I don’t want to make Mark Zuckerberg richer. My objective in life is to make Ms Treatwell richer, not Mr. Zuckerberg.
Oriol Esteban
Performance Marketing Manager

Five years ago you were studying for an engineering degree in rocket science. Did you ever think you’d go into performance marketing?

Oriol: I wasn’t the smartest engineer. I knew I wasn’t going to go to NASA but I never knew I was going to end up in marketing. Seven years ago, I started working for a startup in the finance team – I was already on the wrong side of things. Then my former boss introduced me to digital marketing, back when it was the Wild West. 

I loved performance marketing because it was about volume. It was about impact. It was about technology. In the end, social networks have been a revolution. They say that they’ve driven the biggest change since the combustion engine. 

Riding these waves as an engineer is the kind of challenge that all engineers look for… Plus, I wasn’t all that great at rockets and airplanes.

 

At Programmai, the name Oriol is shorthand for a specific type of marketer: someone who’s as comfortable coding as they are running paid ad campaigns.

How do you combine the two? 

Oriol: In the startup world, you have to deliver an MVP. One of the biggest challenges we have is paralysis by analysis: we have to wait for someone to script in Google Ads or run an analysis.

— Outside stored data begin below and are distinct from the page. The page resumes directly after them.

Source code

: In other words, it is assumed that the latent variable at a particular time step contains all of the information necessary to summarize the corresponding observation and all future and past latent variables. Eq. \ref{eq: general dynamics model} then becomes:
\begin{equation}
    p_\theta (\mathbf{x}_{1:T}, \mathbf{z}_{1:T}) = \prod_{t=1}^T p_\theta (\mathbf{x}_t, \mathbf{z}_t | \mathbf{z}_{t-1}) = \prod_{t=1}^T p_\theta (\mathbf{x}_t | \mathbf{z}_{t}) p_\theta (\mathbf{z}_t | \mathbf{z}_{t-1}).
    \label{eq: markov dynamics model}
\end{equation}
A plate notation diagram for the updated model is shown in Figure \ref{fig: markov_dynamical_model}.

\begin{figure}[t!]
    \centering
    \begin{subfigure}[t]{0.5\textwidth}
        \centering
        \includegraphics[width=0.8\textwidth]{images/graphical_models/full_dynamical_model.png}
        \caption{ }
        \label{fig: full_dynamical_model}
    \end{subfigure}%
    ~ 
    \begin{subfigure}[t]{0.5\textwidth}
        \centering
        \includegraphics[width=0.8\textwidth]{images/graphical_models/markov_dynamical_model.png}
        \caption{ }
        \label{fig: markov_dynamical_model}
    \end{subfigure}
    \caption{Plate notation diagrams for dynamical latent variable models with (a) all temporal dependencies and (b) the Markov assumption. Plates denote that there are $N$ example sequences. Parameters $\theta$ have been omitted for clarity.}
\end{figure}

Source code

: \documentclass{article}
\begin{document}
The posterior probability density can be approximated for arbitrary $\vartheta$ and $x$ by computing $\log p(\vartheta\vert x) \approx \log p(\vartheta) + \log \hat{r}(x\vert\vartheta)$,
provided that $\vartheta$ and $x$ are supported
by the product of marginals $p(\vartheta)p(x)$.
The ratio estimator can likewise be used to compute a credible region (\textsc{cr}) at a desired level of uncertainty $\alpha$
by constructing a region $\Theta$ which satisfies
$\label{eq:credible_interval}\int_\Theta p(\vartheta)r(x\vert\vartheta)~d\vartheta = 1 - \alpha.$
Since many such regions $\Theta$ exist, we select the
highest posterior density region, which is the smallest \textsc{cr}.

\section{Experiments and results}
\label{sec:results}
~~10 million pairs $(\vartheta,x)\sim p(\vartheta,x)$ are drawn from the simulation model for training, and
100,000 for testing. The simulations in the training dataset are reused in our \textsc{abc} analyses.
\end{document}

As we move towards a world where it’s going to be harder to get customer data, the marketers who can code will be best placed to adapt to the new reality. Even if that’s just a little scripting or knowing something about the API. 

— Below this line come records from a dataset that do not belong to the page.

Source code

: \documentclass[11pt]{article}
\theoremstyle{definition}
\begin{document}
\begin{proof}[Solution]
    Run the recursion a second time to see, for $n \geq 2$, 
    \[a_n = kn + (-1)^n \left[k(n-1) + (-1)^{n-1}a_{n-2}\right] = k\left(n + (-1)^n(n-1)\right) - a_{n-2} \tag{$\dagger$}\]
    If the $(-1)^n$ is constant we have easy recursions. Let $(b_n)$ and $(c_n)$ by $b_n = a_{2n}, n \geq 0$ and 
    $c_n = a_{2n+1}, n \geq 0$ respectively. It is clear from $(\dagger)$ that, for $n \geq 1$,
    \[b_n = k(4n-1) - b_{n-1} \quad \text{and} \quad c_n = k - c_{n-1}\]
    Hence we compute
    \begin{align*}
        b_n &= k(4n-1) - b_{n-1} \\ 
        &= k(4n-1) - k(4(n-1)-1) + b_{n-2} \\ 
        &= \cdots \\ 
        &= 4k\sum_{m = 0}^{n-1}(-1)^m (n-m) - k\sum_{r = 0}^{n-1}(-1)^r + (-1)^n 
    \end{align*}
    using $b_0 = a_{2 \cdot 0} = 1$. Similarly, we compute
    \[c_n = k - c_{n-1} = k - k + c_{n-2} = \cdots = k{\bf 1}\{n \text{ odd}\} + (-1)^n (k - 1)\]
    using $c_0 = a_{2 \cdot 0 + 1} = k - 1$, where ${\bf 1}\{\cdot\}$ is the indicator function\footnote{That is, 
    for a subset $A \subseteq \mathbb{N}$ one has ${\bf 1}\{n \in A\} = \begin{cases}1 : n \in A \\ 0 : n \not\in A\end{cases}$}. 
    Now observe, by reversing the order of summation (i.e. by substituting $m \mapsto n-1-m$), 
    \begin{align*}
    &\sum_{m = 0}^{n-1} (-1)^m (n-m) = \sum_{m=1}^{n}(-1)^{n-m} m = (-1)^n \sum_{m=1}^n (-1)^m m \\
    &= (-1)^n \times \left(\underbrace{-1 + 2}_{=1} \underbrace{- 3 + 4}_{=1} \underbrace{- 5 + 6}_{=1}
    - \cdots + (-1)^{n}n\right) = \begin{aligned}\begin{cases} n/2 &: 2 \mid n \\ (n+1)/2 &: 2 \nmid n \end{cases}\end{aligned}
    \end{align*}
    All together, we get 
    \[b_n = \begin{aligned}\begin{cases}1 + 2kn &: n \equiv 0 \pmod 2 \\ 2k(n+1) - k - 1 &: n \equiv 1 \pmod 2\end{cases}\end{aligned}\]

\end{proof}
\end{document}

Believe me, there’s a big difference between coding as a professional compared to what I can do. If the CTO of my company comes and checks my code, I’d get fired immediately.

I’ve been using websites like Codecademy and leading internal training at Treatwell on Python. Usually, the biggest barrier against coding is learning how to set up everything. Once you’ve installed a programme, coding is logic. Everyone can do a little.

Let’s adopt a startup mentality and think, ‘Okay. Let’s do this’. Then let’s do it.

 

By the time we met you, you already had a reputation for constant experimentation. Where did that focus come from?

Oriol: As an engineer, I want to measure everything. At uni, everything is measurable. Everything has a number. Everything can be counted. But when you start marketing, all you have is aggregated numbers. Before, I could bring a cost per action (CPA) to my manager but I knew that it was a lie. It was just what Facebook was telling me. 

When I went to Facebook, they reported 1000 purchases. When I went to Google, they also reported 1000. But when I went to our internal dashboard, we could see only 1200 orders. Something was missing; there was a disconnect. 

We were blind to our ads’ impact. And we were blind to our customers.

I’d love to know if Oriol from Barcelona has seen my ad at this time. I’d love to have access to all this data. 

That’s where lift testing comes in.

 

On our incrementality webinar, you said very simply: “If we don’t experiment with lift tests, we lose money.” Why do lift tests matter?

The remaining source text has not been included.